The function of TLRs in the immune defense against pathogens was originally identified in Drosophila flies [1]. Today, they are universally accepted to be immune receptors with a variety of functions, from recognizing pathogens and damaged endogenous cells to functions in eliminating cancer cells. However, misregulation in innate immunity can have serious consequences for those affected. This is the case with, for example, autoimmune diseases, such as rheumatoid arthritis, psoriasis or inflammatory bowel diseases. The crucial role of TLRs in the defense against pathogens and in inflammatory processes have made them drug targets for various indications, in the hope of paving the way for a variety of drugs, from anti-infectives to adjuvants and tumor therapeutics [2].

Drug development limitations when using animal models

A fundamental problem in the development of immunomodulators as therapeutics is that the human immune system is different to that of animal models commonly used in drug research. Such differences lead to limited success rates in clinical studies and, in the worst case, can lead to negative effects on test persons. The development of more than half of all therapeutic candidates approved for clinical trials is discontinued within the first two clinical phases. Almost 60 % of these fail due to a lack of efficacy, and about 20 % due to side effects [3, 4]. Therefore, efforts are increasing to develop models based on human in vitro or ex vivo systems that better reflect the reactions of the human immune system to new drugs than the animal models in use today.

Human tissue models with modular immune system components

Fig. 1 Structure of the immune-responsive skin model. The skin model consists of three layers, allowing each layer and thus each introduced cell type to be analyzed separately. The top layer consists of keratinocytes from biopsies or immortalized primary cells (with or without a reporter gene). The middle layer consists of a collagen matrix into which dermal fibroblasts are embedded. Like the keratinocytes, these fibroblasts are derived from biopsies or consist of immortalized primary cells that can carry reporter genes. This allows patient-specific skin models to be created ex vivo, and also reproducible (reporting) skin models for drug screening or analytical studies under constant conditions. By additionally integrating immune cells subdermally into a further collagen layer matrix, the skin model becomes immune-responsive. From blood to purified, specifically activated immune cells, this paves the way for a multitude of possibilities to analyze cell-cell interactions.

Fraunhofer IGB’s innovation field Cell and Tissue Technologies, headed by Dr. Burger-Kentischer, has been working for many years on immune receptors and immune-responsive tissue models that are able to imitate human autoimmune reactions and infections in vitro. By combining molecular biology and cell biology techniques, tissue models with an immune response have been established. To create them, a variety of cell types were used, all equipped with easily readable, relevant reporter functions. These cells can be combined like modules to create different model systems for different tasks. Primary cells from biopsy material can be used to analyze patient specific traits, whereas immortalized primary cells are used to ensure that the tissue models are reproducible and without donor variability. To get such a modular system to work, cell-based reporter systems for the detection of TLR modulators had to be established first [5]. These reporter systems are suitable for high throughput and are used to detect pyrogens in medical technology and pharmaceuticals and to screen for immune modulators in API discovery [6, 7].

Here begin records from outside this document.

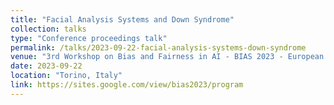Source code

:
 ```yaml
---
title: "Facial Analysis Systems and Down Syndrome"
collection: talks
type: "Conference proceedings talk"
permalink: /talks/2023-09-22-facial-analysis-systems-down-syndrome
venue: "3rd Workshop on Bias and Fairness in AI - BIAS 2023 - European Conference on Machine Learning and Principles and Practice of Knowledge Discovery (ECML PKDD 2023)"
date: 2023-09-22
location: "Torino, Italy"
link: https://sites.google.com/view/bias2023/program
---
```

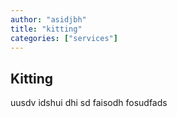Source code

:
 ```yaml
---
author: "asidjbh"
title: "kitting"
categories: ["services"]
---
```


## Kitting

uusdv idshui dhi sd faisodh fosudfads
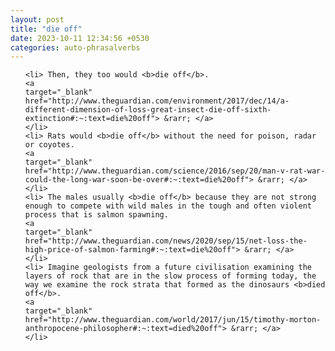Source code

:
 ```yaml
---
layout: post
title: "die off"
date: 2023-10-11 12:34:56 +0530
categories: auto-phrasalverbs
---
```

<ol>

    <li> Then, they too would <b>die off</b>.
    <a 
    target="_blank" 
    href="http://www.theguardian.com/environment/2017/dec/14/a-different-dimension-of-loss-great-insect-die-off-sixth-extinction#:~:text=die%20off"> &rarr; </a>
    </li>
    <li> Rats would <b>die off</b> without the need for poison, radar or coyotes.
    <a 
    target="_blank" 
    href="http://www.theguardian.com/science/2016/sep/20/man-v-rat-war-could-the-long-war-soon-be-over#:~:text=die%20off"> &rarr; </a>
    </li>
    <li> The males usually <b>die off</b> because they are not strong enough to compete with wild males in the tough and often violent process that is salmon spawning.
    <a 
    target="_blank" 
    href="http://www.theguardian.com/news/2020/sep/15/net-loss-the-high-price-of-salmon-farming#:~:text=die%20off"> &rarr; </a>
    </li>
    <li> Imagine geologists from a future civilisation examining the layers of rock that are in the slow process of forming today, the way we examine the rock strata that formed as the dinosaurs <b>died off</b>.
    <a 
    target="_blank" 
    href="http://www.theguardian.com/world/2017/jun/15/timothy-morton-anthropocene-philosopher#:~:text=died%20off"> &rarr; </a>
    </li>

Reporter systems like these have already been integrated into more complex test systems such as 3D skin models. These skin models are fabricated with the help of a collagen matrix, into which the fibroblasts (with or without a reporter gene) are embedded. Then the keratinocytes are applied to this matrix. A reporting skin model of this basic composition can subsequently be reproduced and used to test chemicals, allergens and cosmetics or for drug development purposes [Patent Burger-Kentischer EP 2795318 B1]. It allows TLR receptor mediated reactions to be captured by reporters quickly and in higher throughput.

An immune-responsive skin model was created by integrating immune cells into the skin model described  above and subsequently used as an infection model. In addition to the keratinocytes and dermal fibroblasts, mixtures of immune cells or specifically differentiated immune cell populations can be integrated subdermally, like with a modular system [8]. The three layers of the skin model are clearly distinguishable in Figure 1 and can be separated and examined separately after the experiment.

Infection model with immune response capabilities

Fig. 2 Molecular analysis: Because the individual layers of the model can be analyzed separately, so can the transcriptome profiles of the individual cell types of each layer. This makes it possible to examine the interaction of the cells via messenger substances, such as cytokines, in the presence of active substances or pathogens. Hence, the mechanisms of action of new drug candidates can be identified in tissue models that mimic a human immune response.

The immune-responsive skin model clearly showed a protective response against infections with Candida albicans, a pathogenic fungus, as is also the case in healthy individuals [9]. In the presence of immune cells, the fungus hardly penetrated the tissue model (Fig. 2). The high-throughput sequencing technology that Fraunhofer IGB’s innovation field In-vitro Diagnostics established under Dr. Sohn helped to perform detailed analyses of the transcriptome of individual cell types and the pathogen C. albicans in the infection model (Fig. 3). These analyses provided decisive information about the defense mechanism against the pathogen. The data analysis showed that it is the dermal fibroblasts that cause the antimicrobial activity in this system. They secrete a multitude of antimicrobial peptides and chemokines that stop C. albicans from invading the tissue. In response, the transcriptional profile of the pathogen showed a strong stress response, but only in the presence of immune cells. The immune cells are essential for initiating the antimicrobial activity of the fibroblasts. This is achieved by activating a cytokine, IL-1β, which is necessary for the release of the antimicrobial peptides. We could demonstrate that TLR-receptors and their signaling pathways are essential for the observed intracellular communication [9].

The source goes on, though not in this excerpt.